General News of Thursday, 6 May 2010

Source: --

President of Nigeria Dies After Long Illness

President Umaru Yar’Adua of Nigeria, whose chronic ill health sapped initial promises of reform and led to a constitutional crisis in his country, died Wednesday night, the information minister said in a brief interview. He was 58.

“He has died,” said the minister, Dora Akunyili, adding that Mr. Yar’Adua had expired at the presidential villa in the capital, Abuja.

Mr. Yar’Adua suffered from kidney and heart ailments, and his health had been one of the country’s top concerns for weeks, ever since he departed at the end of November for emergency treatment in Saudi Arabia.

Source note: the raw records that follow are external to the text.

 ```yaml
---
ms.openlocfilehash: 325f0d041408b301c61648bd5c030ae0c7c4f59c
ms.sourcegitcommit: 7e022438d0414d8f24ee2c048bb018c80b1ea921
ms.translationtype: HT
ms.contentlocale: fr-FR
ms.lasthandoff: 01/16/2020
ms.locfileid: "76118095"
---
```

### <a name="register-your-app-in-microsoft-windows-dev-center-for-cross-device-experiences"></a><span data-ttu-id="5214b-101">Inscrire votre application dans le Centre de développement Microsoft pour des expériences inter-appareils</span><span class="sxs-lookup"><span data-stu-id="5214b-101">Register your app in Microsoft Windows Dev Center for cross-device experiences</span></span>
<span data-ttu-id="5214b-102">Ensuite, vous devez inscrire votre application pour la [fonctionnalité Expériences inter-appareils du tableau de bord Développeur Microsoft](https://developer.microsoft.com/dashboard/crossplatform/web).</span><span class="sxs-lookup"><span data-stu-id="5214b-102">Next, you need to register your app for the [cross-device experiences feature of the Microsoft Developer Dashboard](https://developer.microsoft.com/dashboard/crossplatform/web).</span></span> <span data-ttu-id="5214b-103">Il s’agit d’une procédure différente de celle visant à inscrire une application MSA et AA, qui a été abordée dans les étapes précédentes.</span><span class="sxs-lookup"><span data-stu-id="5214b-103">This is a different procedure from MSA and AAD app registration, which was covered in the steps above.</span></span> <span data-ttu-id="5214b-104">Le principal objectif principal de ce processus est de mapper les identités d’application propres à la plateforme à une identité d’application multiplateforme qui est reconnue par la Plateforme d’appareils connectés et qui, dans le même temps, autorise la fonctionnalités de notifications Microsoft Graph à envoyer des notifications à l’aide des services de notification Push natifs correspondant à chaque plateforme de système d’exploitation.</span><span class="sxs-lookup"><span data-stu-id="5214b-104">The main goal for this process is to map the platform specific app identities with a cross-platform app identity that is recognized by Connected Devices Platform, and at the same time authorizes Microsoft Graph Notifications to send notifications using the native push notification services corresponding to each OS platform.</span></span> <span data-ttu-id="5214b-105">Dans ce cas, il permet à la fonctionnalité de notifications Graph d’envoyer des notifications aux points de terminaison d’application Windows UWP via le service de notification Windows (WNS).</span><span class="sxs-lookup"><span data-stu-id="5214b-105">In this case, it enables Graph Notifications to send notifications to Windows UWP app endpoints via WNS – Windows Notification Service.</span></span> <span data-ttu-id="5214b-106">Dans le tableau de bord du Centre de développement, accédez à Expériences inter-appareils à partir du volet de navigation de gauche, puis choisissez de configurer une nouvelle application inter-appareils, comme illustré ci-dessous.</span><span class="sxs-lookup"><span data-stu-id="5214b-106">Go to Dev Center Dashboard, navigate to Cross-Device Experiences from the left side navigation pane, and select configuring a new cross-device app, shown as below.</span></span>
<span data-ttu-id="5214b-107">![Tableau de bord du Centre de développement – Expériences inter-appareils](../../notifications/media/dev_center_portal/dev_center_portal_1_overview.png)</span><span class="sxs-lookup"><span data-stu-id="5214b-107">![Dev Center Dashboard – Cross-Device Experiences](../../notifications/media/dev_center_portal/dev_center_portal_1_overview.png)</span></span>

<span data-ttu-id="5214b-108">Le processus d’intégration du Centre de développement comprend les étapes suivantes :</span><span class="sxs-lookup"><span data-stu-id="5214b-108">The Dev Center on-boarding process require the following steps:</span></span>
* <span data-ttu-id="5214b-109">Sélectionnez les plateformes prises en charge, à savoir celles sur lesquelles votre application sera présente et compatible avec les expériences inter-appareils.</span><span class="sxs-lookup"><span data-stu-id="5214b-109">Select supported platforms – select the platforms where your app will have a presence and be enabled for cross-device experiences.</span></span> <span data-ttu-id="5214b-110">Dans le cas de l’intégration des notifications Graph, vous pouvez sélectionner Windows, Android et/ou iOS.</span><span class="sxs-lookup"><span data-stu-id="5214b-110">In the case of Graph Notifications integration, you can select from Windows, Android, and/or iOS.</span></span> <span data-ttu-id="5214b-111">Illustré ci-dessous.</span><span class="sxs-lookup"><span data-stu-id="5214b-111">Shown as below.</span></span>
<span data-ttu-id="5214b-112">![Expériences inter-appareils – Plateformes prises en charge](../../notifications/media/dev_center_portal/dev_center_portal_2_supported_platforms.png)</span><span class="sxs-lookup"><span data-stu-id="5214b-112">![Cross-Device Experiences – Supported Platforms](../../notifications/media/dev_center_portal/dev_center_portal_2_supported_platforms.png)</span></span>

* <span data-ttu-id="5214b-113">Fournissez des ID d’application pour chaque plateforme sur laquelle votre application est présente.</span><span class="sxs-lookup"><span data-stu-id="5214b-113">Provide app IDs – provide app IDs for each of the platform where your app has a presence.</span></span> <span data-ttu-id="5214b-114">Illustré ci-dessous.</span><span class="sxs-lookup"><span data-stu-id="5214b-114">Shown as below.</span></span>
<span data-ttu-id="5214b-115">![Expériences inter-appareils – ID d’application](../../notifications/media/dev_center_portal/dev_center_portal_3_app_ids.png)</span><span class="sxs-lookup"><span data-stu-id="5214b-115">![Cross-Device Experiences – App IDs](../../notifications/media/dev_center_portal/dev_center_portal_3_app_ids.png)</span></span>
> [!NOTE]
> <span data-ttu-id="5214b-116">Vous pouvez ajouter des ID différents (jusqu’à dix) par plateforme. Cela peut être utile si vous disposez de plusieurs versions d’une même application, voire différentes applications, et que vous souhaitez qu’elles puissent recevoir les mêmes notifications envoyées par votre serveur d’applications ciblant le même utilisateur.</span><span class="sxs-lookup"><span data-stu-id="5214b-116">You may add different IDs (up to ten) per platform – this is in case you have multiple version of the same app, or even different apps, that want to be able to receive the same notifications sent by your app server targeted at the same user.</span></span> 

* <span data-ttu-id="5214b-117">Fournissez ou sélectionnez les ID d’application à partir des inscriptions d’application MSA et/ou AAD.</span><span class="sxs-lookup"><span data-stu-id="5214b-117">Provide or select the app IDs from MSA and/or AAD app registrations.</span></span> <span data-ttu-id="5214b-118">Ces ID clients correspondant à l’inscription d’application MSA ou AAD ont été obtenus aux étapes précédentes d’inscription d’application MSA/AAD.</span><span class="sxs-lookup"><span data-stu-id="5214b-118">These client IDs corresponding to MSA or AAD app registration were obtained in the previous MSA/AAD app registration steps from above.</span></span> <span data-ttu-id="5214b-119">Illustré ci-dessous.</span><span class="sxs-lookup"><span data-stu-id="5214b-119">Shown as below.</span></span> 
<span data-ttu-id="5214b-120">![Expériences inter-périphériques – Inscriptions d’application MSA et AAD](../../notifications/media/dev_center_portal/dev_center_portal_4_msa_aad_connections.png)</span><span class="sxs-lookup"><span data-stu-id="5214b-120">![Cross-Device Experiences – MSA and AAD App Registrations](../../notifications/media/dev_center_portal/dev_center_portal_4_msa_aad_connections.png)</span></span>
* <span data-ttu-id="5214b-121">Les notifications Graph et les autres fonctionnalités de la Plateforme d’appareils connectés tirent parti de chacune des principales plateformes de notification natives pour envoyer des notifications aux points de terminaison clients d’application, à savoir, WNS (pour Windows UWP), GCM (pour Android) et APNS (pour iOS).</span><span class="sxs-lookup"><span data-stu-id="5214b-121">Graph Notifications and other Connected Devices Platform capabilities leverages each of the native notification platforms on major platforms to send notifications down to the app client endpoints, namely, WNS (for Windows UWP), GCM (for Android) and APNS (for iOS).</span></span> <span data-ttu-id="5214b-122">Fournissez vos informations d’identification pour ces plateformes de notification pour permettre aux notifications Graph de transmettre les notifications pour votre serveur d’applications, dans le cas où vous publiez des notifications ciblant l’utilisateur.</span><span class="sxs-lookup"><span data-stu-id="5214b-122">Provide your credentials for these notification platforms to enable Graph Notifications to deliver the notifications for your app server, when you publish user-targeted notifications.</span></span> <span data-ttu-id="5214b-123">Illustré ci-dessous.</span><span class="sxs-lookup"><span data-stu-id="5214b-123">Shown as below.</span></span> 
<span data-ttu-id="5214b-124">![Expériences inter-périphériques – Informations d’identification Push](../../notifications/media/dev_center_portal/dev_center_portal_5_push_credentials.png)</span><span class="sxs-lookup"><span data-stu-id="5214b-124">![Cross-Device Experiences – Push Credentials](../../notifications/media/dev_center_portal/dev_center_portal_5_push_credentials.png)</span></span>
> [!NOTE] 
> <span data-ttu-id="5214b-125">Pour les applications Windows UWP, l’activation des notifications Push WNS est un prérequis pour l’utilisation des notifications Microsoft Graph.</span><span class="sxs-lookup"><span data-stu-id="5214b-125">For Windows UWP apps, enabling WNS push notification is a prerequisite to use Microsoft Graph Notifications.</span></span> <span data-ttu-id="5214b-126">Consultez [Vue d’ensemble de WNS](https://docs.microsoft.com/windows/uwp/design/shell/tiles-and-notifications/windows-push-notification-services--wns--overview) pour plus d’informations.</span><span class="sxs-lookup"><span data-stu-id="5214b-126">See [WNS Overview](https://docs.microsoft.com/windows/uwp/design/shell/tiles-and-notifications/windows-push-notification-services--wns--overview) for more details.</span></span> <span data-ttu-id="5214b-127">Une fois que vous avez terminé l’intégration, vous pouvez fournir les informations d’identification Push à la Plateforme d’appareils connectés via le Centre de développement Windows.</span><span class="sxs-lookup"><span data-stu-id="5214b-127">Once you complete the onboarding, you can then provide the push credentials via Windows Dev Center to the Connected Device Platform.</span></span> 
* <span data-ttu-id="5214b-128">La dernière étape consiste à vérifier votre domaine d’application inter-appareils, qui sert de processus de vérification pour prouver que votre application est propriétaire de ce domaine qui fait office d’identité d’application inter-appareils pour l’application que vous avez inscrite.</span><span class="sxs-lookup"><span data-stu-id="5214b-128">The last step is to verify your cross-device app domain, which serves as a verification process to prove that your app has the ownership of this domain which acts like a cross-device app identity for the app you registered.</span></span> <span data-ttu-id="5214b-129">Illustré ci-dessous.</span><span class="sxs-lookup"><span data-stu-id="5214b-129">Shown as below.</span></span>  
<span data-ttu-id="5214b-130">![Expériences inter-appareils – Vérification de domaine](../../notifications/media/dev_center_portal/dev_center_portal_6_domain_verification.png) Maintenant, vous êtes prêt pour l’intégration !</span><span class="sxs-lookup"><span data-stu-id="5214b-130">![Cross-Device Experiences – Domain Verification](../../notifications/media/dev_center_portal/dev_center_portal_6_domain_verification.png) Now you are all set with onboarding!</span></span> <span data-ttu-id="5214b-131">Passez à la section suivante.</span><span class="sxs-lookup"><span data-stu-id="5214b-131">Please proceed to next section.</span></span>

He did not transfer power when he left. In the following months, Nigeria, already racked by low-level civil wars over oil and religion, was left in limbo. There was no center of authority, and a peace plan Mr. Yar’Adua had enacted for the violence-plagued oil-producing south seemed in danger of falling apart.

Mr. Yar’Adua, shielded by his wife and other supporters, did not appear in public and made no statements, apart from a few faltering words to the BBC in January from his hospital room. As public anger over the power vacuum grew amid fears that the country would revert to military dictatorship, the National Assembly reluctantly acted in February, handing power over to Mr. Yar’Adua’s vice president, Goodluck Jonathan.

Ever since, Mr. Jonathan has called himself merely the “acting president,” proceeding on the assumption — which few people among the country’s political class or media shared — that Mr. Yar’Adua would one day return to office. He was taken back to Nigeria in the middle of the night on Feb. 24, but was seen by no one outside his immediate circle. There were public demands that Mr. Jonathan meet with him, but there was no indication that he had done so.

Increasingly discounted as a political force, by virtue of his presence Mr. Yar’Adua placed an additional question mark over the presidency of Mr. Jonathan, a native of the rival southern half of Nigeria. That has now been removed.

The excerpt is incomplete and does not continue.